▶ [Your objective] Restate word for word the lines of the data below, from the first through the one that has "<summary>What is Context".

(Saved entries)
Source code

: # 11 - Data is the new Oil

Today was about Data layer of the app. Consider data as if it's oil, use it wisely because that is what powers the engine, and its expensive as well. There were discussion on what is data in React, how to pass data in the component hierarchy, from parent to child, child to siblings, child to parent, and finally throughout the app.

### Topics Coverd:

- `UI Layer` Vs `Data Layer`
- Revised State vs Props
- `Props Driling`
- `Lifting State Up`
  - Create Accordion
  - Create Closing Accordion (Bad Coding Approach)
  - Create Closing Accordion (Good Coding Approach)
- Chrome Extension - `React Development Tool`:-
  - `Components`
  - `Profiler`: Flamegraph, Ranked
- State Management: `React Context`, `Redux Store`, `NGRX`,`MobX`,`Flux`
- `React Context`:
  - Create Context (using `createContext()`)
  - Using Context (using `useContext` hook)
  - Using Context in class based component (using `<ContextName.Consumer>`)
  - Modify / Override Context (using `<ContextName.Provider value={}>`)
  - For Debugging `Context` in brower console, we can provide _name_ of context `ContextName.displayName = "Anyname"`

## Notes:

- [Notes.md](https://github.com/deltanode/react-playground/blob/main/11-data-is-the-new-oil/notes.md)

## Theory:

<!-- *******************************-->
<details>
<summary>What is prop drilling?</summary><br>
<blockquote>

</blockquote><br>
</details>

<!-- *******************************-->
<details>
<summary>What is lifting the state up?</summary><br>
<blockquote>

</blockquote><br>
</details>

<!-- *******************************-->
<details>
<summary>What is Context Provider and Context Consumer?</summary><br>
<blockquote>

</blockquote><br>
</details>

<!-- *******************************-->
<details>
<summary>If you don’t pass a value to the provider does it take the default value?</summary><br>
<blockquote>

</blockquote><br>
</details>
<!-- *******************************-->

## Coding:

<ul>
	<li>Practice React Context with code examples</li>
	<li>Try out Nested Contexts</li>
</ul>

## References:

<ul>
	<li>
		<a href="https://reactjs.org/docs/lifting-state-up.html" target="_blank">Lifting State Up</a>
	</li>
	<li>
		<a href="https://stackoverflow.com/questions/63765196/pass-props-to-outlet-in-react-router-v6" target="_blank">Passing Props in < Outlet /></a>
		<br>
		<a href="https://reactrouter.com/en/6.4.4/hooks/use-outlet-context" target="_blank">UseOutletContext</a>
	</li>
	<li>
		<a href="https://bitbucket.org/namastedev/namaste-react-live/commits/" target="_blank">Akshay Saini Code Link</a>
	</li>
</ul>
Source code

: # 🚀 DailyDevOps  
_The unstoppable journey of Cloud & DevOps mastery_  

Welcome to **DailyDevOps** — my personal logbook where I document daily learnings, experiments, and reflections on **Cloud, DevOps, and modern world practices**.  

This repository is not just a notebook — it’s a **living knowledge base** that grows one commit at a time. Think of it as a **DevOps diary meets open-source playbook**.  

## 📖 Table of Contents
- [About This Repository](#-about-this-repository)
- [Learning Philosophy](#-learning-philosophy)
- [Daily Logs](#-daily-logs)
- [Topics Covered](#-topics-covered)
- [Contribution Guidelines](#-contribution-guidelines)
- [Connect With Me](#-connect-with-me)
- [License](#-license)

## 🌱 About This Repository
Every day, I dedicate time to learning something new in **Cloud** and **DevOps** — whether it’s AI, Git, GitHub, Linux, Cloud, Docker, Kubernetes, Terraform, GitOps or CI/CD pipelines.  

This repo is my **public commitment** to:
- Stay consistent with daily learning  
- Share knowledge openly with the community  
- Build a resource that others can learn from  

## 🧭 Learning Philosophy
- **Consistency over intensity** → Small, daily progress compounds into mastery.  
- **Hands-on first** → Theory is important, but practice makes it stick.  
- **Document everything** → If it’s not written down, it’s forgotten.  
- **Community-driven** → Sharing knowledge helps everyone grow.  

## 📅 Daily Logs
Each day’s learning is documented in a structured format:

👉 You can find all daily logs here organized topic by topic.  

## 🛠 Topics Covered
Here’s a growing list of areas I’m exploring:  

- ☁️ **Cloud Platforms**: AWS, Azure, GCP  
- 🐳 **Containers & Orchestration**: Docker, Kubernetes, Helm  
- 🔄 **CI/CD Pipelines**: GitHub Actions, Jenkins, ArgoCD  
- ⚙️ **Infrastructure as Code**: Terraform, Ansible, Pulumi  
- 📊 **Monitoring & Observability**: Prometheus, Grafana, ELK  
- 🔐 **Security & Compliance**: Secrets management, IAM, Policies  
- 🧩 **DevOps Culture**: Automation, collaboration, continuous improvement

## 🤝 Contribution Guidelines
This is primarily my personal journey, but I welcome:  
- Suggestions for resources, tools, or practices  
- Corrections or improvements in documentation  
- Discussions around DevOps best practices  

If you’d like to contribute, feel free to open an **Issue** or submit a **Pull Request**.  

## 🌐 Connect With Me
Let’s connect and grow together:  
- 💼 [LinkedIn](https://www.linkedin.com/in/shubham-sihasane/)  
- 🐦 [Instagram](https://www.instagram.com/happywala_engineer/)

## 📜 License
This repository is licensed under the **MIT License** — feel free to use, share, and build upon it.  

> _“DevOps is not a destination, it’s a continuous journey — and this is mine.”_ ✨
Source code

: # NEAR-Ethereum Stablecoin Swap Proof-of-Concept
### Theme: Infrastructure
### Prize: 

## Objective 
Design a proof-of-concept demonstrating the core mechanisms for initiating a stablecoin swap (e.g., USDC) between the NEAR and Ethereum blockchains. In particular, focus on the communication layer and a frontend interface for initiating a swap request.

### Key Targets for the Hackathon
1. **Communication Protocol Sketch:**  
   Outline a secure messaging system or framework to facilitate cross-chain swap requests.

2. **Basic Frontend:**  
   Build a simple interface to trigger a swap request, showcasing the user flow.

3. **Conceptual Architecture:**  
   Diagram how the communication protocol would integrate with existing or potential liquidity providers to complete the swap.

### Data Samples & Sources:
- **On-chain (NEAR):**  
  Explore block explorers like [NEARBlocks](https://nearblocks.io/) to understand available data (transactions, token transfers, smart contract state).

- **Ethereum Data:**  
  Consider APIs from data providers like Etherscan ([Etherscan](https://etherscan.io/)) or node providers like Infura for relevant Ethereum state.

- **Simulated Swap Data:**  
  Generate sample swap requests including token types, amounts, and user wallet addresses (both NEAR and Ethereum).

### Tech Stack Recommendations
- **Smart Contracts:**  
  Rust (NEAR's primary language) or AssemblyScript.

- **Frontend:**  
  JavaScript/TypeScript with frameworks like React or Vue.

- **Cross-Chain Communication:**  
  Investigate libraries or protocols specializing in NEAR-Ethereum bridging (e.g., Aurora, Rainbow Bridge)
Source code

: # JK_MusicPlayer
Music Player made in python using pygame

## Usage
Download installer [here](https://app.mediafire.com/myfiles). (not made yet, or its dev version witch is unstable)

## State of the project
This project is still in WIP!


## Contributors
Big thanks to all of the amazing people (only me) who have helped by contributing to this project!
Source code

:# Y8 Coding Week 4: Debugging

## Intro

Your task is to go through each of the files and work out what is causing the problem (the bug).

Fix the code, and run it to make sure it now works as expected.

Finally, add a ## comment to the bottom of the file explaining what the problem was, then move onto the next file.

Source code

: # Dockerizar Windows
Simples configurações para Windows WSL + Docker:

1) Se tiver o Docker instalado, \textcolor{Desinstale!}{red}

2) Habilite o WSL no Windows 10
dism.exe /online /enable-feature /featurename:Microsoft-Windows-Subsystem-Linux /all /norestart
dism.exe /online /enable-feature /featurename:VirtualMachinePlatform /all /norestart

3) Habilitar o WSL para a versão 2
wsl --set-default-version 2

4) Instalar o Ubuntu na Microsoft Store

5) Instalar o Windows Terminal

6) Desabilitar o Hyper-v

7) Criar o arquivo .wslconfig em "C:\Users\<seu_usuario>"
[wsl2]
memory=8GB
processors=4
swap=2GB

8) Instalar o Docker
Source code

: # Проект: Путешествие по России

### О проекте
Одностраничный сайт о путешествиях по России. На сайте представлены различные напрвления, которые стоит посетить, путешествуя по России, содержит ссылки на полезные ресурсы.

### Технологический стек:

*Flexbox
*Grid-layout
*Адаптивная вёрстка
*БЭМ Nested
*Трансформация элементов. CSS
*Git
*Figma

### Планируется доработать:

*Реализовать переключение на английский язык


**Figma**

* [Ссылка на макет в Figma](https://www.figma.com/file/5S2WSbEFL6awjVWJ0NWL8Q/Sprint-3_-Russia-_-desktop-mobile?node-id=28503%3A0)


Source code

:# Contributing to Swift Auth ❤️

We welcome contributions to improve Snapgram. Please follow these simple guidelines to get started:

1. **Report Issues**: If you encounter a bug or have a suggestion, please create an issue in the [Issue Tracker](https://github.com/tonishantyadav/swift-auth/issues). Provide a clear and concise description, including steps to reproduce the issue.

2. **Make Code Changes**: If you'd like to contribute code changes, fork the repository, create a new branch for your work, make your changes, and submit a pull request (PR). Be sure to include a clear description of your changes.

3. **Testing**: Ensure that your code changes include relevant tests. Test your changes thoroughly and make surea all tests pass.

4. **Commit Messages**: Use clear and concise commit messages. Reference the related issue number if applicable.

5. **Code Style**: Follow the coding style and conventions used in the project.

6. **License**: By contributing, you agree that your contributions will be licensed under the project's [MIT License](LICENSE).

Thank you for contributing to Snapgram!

▶ [Answer to this problem]
Source code

: # 11 - Data is the new Oil

Today was about Data layer of the app. Consider data as if it's oil, use it wisely because that is what powers the engine, and its expensive as well. There were discussion on what is data in React, how to pass data in the component hierarchy, from parent to child, child to siblings, child to parent, and finally throughout the app.

### Topics Coverd:

- `UI Layer` Vs `Data Layer`
- Revised State vs Props
- `Props Driling`
- `Lifting State Up`
  - Create Accordion
  - Create Closing Accordion (Bad Coding Approach)
  - Create Closing Accordion (Good Coding Approach)
- Chrome Extension - `React Development Tool`:-
  - `Components`
  - `Profiler`: Flamegraph, Ranked
- State Management: `React Context`, `Redux Store`, `NGRX`,`MobX`,`Flux`
- `React Context`:
  - Create Context (using `createContext()`)
  - Using Context (using `useContext` hook)
  - Using Context in class based component (using `<ContextName.Consumer>`)
  - Modify / Override Context (using `<ContextName.Provider value={}>`)
  - For Debugging `Context` in brower console, we can provide _name_ of context `ContextName.displayName = "Anyname"`

## Notes:

- [Notes.md](https://github.com/deltanode/react-playground/blob/main/11-data-is-the-new-oil/notes.md)

## Theory:

<!-- *******************************-->
<details>
<summary>What is prop drilling?</summary><br>
<blockquote>

</blockquote><br>
</details>

<!-- *******************************-->
<details>
<summary>What is lifting the state up?</summary><br>
<blockquote>

</blockquote><br>
</details>

<!-- *******************************-->
<details>
<summary>What is Context Provider and Context Consumer?</summary><br>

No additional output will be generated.